Fig. 1 Structures of a- and b- arbutin

    The stereoselective formation of 1,2-cis-glycosidic linkage and the poor nucleophilicity of phenols under glycosylation condition are two aspects that challenge the synthesis of α-arbutin ^[3]. Its selective synthesis requires extra efforts due to neighboring participation, solvent effect, steric hindrance, and catalyst as well as temperature and reaction time ^[4]. Present method ^[5], starting from methyl glucoside only affords α-arbutin in 32% yield (a/b=5). Such a low overall yield is mainly due to the further modification of penta- benzoyl glucoside to provide C-2 none participated and anomeric center activated trichloroacetimidate with yield 40%~50% by two steps from methyl glucose. Therefore the study of efficient 1, 2-cis-O-glycosylation not only contributes to the industrial application but also the synthesis methodology.
    Traditionally, per-benzoylated glucoside is so "disarmed" that it is rarely used as glycosyl donor. To our best knowledge, there are only two related documents ^{[6, 7]} reporting its application in aromatic glycosylation. In contrast, another kind of glycosyl ester: glycosyl acetate is widely used, but 1, 2-trans glycoside is preferred. Attracted by the easy accessibility of penta-O-benzoyl-D-glucose compared with the multi-steps and low yield of preparing C-2 non-participating group protected trichloroacetimidate glycosyl donor, we reconsider the application of penta-O-benzoyl-D-glucoside in 1, 2-cis-glycosylation.

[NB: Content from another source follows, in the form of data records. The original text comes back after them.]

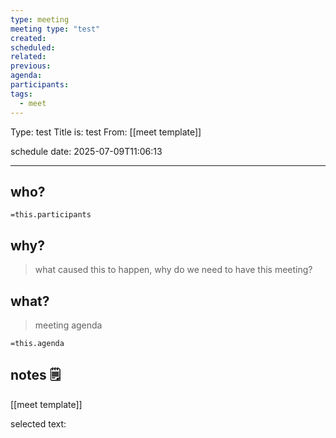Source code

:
 ```yaml
---
type: meeting
meeting type: "test"
created:
scheduled:
related:
previous:
agenda:
participants:
tags:
  - meet
---
```

Type: test
Title is: test
From: [[meet template]]

schedule date: 2025-07-09T11:06:13

___

## who?

`=this.participants`
## why?
> what caused this to happen, why do we need to have this meeting?

## what?
> meeting agenda

`=this.agenda`

## notes 🗒

[[meet template]]	

selected text: 
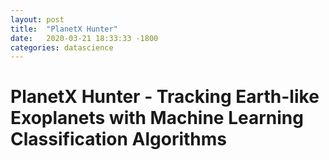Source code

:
 ```yaml
---
layout: post
title:  "PlanetX Hunter"
date:   2020-03-21 18:33:33 -1800
categories: datascience
---
```


# PlanetX Hunter - Tracking Earth-like Exoplanets with Machine Learning Classification Algorithms
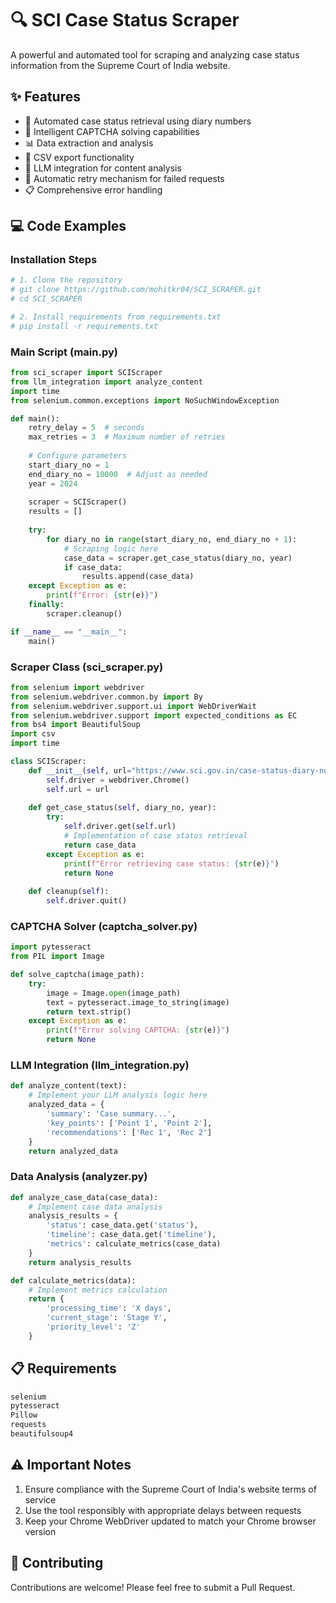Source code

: # 🔍 SCI Case Status Scraper

A powerful and automated tool for scraping and analyzing case status information from the Supreme Court of India website.

## ✨ Features

- 🤖 Automated case status retrieval using diary numbers
- 📝 Intelligent CAPTCHA solving capabilities
- 📊 Data extraction and analysis
- 💾 CSV export functionality
- 🧠 LLM integration for content analysis
- 🔄 Automatic retry mechanism for failed requests
- 📋 Comprehensive error handling

## 💻 Code Examples

### Installation Steps
```python
# 1. Clone the repository
# git clone https://github.com/mohitkr04/SCI_SCRAPER.git
# cd SCI_SCRAPER

# 2. Install requirements from requirements.txt
# pip install -r requirements.txt
```

### Main Script (main.py)
```python
from sci_scraper import SCIScraper
from llm_integration import analyze_content
import time
from selenium.common.exceptions import NoSuchWindowException

def main():
    retry_delay = 5  # seconds
    max_retries = 3  # Maximum number of retries
    
    # Configure parameters
    start_diary_no = 1
    end_diary_no = 10000  # Adjust as needed
    year = 2024
    
    scraper = SCIScraper()
    results = []
    
    try:
        for diary_no in range(start_diary_no, end_diary_no + 1):
            # Scraping logic here
            case_data = scraper.get_case_status(diary_no, year)
            if case_data:
                results.append(case_data)
    except Exception as e:
        print(f"Error: {str(e)}")
    finally:
        scraper.cleanup()

if __name__ == "__main__":
    main()
```

### Scraper Class (sci_scraper.py)
```python
from selenium import webdriver
from selenium.webdriver.common.by import By
from selenium.webdriver.support.ui import WebDriverWait
from selenium.webdriver.support import expected_conditions as EC
from bs4 import BeautifulSoup
import csv
import time

class SCIScraper:
    def __init__(self, url="https://www.sci.gov.in/case-status-diary-no/"):
        self.driver = webdriver.Chrome()
        self.url = url
        
    def get_case_status(self, diary_no, year):
        try:
            self.driver.get(self.url)
            # Implementation of case status retrieval
            return case_data
        except Exception as e:
            print(f"Error retrieving case status: {str(e)}")
            return None
            
    def cleanup(self):
        self.driver.quit()
```

### CAPTCHA Solver (captcha_solver.py)
```python
import pytesseract
from PIL import Image

def solve_captcha(image_path):
    try:
        image = Image.open(image_path)
        text = pytesseract.image_to_string(image)
        return text.strip()
    except Exception as e:
        print(f"Error solving CAPTCHA: {str(e)}")
        return None
```

### LLM Integration (llm_integration.py)
```python
def analyze_content(text):
    # Implement your LLM analysis logic here
    analyzed_data = {
        'summary': 'Case summary...',
        'key_points': ['Point 1', 'Point 2'],
        'recommendations': ['Rec 1', 'Rec 2']
    }
    return analyzed_data
```

### Data Analysis (analyzer.py)
```python
def analyze_case_data(case_data):
    # Implement case data analysis
    analysis_results = {
        'status': case_data.get('status'),
        'timeline': case_data.get('timeline'),
        'metrics': calculate_metrics(case_data)
    }
    return analysis_results

def calculate_metrics(data):
    # Implement metrics calculation
    return {
        'processing_time': 'X days',
        'current_stage': 'Stage Y',
        'priority_level': 'Z'
    }
```

## 📋 Requirements
```txt
selenium
pytesseract
Pillow
requests
beautifulsoup4
```

## ⚠️ Important Notes

1. Ensure compliance with the Supreme Court of India's website terms of service
2. Use the tool responsibly with appropriate delays between requests
3. Keep your Chrome WebDriver updated to match your Chrome browser version

## 🤝 Contributing

Contributions are welcome! Please feel free to submit a Pull Request.
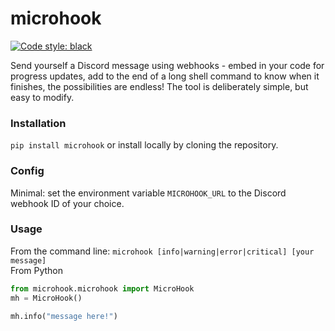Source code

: # microhook
[![Code style: black](https://img.shields.io/badge/code%20style-black-000000.svg)](https://github.com/psf/black)

Send yourself a Discord message using webhooks - embed in your code for progress updates, add to the end of a long shell
command to know when it finishes,  the possibilities are endless! The tool is deliberately simple, but easy to modify.

### Installation
`pip install microhook`
or install locally by cloning the repository.

### Config
Minimal: set the environment variable `MICROHOOK_URL` to the Discord webhook ID of your
choice.

### Usage
From the command line: `microhook [info|warning|error|critical] [your message]`  
From Python
```python
from microhook.microhook import MicroHook
mh = MicroHook()

mh.info("message here!")
```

Fig. 2 1, 2-cis-O-glycosylation using penta-O-benzoyl-D-glucoside as donor

    As shown in Fig. 2, a series of cis-O-glycosides are synthesized. Under N₂, a solution of compound 3 2.5g (3.6mmol) and phenols 4a-4f (7.2mmol) in CH₂Cl₂ (25ml) are stirred magnetically. The mixture is cooled to 0℃, treated with BF₃·Et₂O 1.9ml (14.4mmol) then allow the temperature raise to r.t. in 1~2hrs. The mixture is kept under refluxing for another 48hrs then quenched with saturated aq. NaHCO₃, diluted with 10ml CH₂Cl₂ and stirring was continued for 20min, the organic layer is washed by 2×20ml Na₂CO₃ and 20ml aq. NaCl, dried with anhydr. Na₂SO₄. The solvent is evaporated under diminished pressure, and the residue is chromatographed by silica gel column (1:6~1:2.5 = ethyl acetate: petroleum ether) to give single isomer or mixture. Yields, a/b ratio and characterizations are listed in Table 1. Without purification, deprotection of 5a to afford α-arbutin 2 is conducted under standard condition with sodium methoxide in methanol. The overall yield of α-arbutin counting from glucose is 66% determined by HPLC using external standard method ^[8].